Western companies find it cheaper to manufacture goods in China, and elsewhere in Asia, than to do so closer to home. Car parts, technology, fashion, medical gear, and drug components are particularly vulnerable to disruptions in Asian markets. Derry noted that in 2012, after the Japanese tsunami, “you couldn’t buy a red Toyota for months, because the one factory that made red pigment for Toyota was offline.” Apple, Fiat Chrysler, and Hyundai have already warned investors of potential supply constraints due to the coronavirus pandemic.
In addition to offshoring, Simchi-Levi told me, companies have emphasized “just in time” delivery, keeping only 15 to 30 days of products on hand. That has made global companies more profitable but has also “significantly increase[d] supply-chain risk.”
He predicted that the worst of the supply-chain disruptions would begin now, in mid-March. Fewer Chinese ships are on the water, and major ports around the world, such as Rotterdam and Le Havre, are already feeling the effects. Those 15 to 30 days of inventory (even if a company stocked up prior to the Chinese Lunar New Year holiday) are likely running low now. “We are going to see a slowdown, disruption, less variety, less options to the customers,” Simchi-Levi said.
As the COVID-19 pandemic ripples throughout the world economy, it’s possible that it may begin to change the way global supply chains work. Simchi-Levi said companies will come under pressure to diversify where they make their products, which will prove easier for some than for others. While the blood thinner heparin may still be made in China, it’s not as difficult to move the infrastructure for, say, the kind of fashion sold at H&M and Zara to other Asian countries. “You can still emphasize low labor costs by moving into Vietnam, Malaysia, and Cambodia,” he said. More electronic and car-part production could shift to factories in Mexico and Brazil.
One thing not to worry about is the grocery supply chain. While some consumer products, such as toothpaste or shampoo, could be limited because of components sourced from China, that’s not the case for food.

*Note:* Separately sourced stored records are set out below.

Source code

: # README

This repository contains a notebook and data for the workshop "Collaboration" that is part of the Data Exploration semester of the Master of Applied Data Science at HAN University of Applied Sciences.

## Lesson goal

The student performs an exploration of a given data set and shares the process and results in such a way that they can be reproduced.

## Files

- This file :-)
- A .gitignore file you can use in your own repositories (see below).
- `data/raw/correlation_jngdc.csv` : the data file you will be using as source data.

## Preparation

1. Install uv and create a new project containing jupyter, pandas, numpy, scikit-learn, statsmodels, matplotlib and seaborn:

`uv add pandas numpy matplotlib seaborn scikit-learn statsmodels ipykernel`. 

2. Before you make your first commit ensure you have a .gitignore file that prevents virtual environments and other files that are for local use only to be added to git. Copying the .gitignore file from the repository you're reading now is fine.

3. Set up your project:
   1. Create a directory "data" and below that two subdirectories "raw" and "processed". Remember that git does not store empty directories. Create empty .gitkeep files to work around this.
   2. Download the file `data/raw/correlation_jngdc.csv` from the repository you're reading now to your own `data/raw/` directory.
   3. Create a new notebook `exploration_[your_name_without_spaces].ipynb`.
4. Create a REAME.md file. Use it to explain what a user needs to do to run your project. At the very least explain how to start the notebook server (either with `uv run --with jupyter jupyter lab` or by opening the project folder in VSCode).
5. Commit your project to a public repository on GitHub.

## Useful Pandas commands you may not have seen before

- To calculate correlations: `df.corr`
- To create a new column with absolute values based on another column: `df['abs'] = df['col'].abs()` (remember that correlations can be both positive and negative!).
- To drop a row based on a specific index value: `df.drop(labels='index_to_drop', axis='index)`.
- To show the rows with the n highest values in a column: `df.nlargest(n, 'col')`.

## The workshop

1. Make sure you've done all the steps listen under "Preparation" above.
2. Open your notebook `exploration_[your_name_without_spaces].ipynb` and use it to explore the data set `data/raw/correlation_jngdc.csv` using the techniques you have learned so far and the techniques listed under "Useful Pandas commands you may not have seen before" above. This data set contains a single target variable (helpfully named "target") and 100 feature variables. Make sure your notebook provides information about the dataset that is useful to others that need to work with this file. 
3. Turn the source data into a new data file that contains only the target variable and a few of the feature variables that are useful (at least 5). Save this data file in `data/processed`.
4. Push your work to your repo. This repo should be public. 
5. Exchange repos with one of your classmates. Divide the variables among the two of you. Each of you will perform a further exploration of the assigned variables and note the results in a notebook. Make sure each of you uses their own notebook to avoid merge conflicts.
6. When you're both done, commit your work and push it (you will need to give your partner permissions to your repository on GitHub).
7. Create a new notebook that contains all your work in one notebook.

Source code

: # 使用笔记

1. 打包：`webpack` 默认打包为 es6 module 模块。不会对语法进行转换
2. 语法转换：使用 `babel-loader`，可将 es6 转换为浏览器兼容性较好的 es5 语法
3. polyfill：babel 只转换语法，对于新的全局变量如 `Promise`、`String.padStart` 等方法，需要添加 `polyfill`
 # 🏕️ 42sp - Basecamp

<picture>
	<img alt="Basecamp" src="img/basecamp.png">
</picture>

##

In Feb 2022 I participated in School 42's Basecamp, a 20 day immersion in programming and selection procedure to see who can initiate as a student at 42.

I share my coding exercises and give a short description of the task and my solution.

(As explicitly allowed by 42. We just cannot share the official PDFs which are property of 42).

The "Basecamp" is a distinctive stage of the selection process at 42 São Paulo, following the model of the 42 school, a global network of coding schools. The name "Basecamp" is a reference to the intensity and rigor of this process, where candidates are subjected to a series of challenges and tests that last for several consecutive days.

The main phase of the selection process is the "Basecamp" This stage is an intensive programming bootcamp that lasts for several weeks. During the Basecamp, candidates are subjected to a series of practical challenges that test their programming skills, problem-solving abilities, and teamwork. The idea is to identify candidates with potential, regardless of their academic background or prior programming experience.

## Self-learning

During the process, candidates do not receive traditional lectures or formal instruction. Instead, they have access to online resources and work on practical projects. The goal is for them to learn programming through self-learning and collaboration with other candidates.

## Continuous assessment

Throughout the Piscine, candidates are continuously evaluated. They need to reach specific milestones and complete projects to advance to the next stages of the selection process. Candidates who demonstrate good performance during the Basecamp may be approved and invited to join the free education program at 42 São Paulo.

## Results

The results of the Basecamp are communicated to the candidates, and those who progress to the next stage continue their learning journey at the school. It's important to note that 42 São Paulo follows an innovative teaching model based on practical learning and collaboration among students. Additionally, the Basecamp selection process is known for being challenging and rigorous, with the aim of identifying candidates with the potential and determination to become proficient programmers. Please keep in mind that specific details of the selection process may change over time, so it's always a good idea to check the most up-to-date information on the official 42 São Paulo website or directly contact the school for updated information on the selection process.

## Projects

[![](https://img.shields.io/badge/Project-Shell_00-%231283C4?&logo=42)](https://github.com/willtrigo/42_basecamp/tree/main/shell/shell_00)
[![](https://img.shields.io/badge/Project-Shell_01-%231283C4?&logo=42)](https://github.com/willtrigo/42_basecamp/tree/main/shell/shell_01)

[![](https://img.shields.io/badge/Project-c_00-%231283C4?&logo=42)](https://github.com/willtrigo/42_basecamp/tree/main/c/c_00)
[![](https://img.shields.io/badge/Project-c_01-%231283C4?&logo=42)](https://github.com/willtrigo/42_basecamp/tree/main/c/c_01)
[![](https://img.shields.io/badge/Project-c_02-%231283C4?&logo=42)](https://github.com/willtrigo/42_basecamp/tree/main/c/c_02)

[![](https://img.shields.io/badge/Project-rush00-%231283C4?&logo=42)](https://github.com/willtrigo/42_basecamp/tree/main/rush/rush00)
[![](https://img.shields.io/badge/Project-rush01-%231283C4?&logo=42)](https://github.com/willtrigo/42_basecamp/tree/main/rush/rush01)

Derry noted that the grocery supply chain is remarkably robust. Stores that run out of ingredients one day will be full a day or two later. As for nonperishable goods, such as toilet paper and cleaning supplies, now is a time to be prudent.
If you’re buying up all your local store’s inventory, he said, “I would argue that you’re doing your fellow citizens a disservice. Do we really need to have a gallon of Lysol at home? Probably not.”
For everyone to do their part, he said, it requires thinking like you work in the supply-chain industry: “It only exacerbates the problem if we all—as we call it—bring forward demand.”